*** Opening Extracted records ***

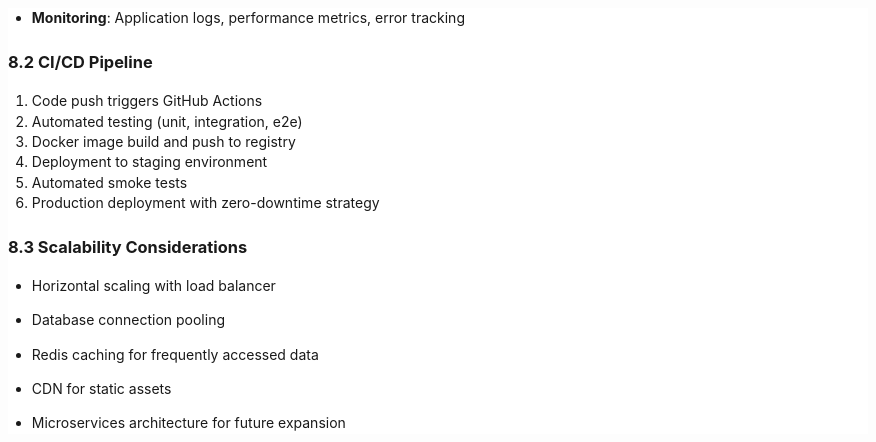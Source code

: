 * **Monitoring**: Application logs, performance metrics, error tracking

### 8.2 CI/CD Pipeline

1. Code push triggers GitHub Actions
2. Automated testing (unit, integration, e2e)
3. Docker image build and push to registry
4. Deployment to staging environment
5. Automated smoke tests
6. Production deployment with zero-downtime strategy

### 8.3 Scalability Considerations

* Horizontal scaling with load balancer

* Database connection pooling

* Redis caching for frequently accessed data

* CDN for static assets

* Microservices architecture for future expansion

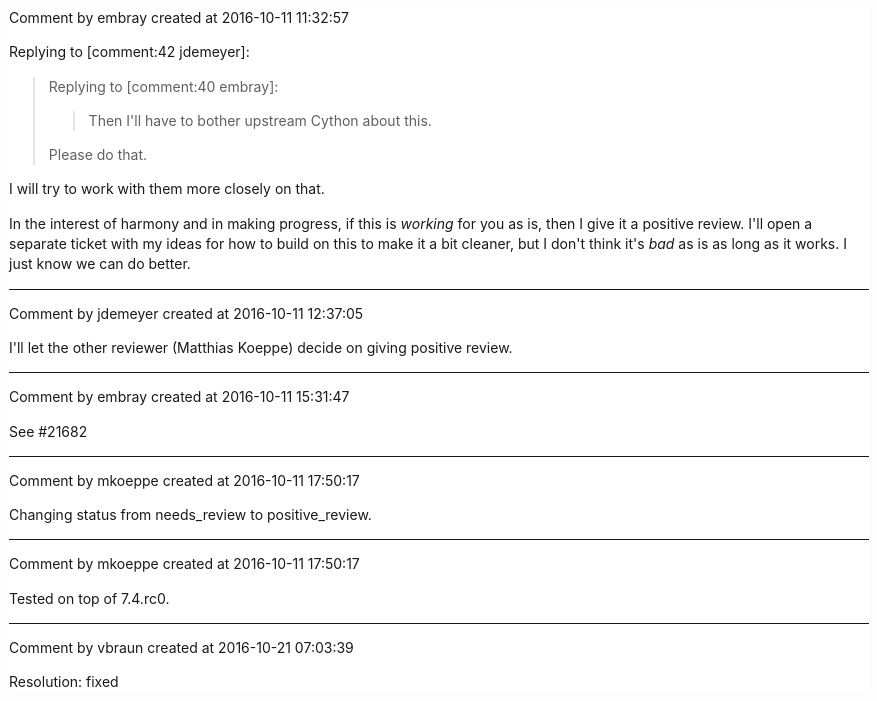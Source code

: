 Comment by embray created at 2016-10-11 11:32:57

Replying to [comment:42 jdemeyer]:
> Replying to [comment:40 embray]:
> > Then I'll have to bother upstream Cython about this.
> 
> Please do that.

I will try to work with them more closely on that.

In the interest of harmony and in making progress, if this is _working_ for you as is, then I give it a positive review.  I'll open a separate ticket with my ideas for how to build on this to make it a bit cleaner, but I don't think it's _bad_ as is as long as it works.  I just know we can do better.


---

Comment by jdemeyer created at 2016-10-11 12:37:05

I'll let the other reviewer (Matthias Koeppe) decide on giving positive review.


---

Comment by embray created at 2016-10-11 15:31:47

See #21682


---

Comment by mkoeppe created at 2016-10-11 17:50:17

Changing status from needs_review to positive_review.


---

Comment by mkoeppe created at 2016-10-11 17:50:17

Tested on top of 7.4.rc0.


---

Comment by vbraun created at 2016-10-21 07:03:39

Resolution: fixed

*** Closing Extracted records ***
*** Opening Extracted records ***

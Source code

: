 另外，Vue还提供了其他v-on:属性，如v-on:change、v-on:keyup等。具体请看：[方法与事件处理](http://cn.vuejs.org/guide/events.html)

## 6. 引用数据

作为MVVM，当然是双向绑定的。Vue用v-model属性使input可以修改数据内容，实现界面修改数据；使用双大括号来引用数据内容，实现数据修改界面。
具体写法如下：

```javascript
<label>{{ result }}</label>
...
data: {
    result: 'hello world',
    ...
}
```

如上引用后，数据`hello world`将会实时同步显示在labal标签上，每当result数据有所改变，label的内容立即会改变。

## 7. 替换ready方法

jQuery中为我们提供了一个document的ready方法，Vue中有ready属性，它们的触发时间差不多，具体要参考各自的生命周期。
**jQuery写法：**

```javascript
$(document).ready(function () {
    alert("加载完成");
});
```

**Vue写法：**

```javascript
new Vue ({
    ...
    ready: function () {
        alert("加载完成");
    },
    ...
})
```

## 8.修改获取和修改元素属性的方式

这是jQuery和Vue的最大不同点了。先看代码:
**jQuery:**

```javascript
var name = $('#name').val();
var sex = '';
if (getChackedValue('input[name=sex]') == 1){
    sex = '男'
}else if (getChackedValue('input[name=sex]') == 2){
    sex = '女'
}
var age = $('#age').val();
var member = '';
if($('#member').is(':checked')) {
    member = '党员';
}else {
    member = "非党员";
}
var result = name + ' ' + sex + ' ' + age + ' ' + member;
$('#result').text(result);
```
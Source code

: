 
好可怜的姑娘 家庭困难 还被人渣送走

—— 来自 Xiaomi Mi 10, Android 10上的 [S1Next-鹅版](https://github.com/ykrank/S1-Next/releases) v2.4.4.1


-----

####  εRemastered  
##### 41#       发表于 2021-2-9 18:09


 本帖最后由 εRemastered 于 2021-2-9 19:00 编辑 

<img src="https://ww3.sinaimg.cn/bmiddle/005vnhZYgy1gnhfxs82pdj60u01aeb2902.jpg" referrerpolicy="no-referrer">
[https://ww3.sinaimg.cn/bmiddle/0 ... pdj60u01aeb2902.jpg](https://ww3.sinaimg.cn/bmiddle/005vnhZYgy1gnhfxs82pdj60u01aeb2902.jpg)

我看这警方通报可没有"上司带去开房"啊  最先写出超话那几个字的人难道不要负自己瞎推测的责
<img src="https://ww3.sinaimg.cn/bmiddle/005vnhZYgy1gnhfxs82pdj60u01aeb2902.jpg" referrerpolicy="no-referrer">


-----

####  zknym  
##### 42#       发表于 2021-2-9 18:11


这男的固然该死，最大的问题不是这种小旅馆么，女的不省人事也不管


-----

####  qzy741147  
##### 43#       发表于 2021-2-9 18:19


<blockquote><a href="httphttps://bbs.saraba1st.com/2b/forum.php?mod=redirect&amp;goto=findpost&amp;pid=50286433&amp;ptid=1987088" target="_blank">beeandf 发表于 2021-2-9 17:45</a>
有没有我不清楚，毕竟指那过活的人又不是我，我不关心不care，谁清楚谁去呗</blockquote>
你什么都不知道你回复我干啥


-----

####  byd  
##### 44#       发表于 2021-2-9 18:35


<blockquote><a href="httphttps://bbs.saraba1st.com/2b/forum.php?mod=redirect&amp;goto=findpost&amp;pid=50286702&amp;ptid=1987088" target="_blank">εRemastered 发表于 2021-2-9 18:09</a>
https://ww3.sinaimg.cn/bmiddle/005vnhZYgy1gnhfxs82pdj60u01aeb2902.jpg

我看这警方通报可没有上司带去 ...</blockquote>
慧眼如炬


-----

*** Closing Extracted records ***

» **Exercise directions**: Your answer should consist only of the lines above between the line holding "I will try to" and the line holding "Resolution: fixed", inclusive, each transcribed exactly.

» **Solution to the exercise**:
I will try to work with them more closely on that.

In the interest of harmony and in making progress, if this is _working_ for you as is, then I give it a positive review.  I'll open a separate ticket with my ideas for how to build on this to make it a bit cleaner, but I don't think it's _bad_ as is as long as it works.  I just know we can do better.


---

Comment by jdemeyer created at 2016-10-11 12:37:05

I'll let the other reviewer (Matthias Koeppe) decide on giving positive review.


---

Comment by embray created at 2016-10-11 15:31:47

See #21682


---

Comment by mkoeppe created at 2016-10-11 17:50:17

Changing status from needs_review to positive_review.


---

Comment by mkoeppe created at 2016-10-11 17:50:17

Tested on top of 7.4.rc0.


---

Comment by vbraun created at 2016-10-21 07:03:39

Resolution: fixed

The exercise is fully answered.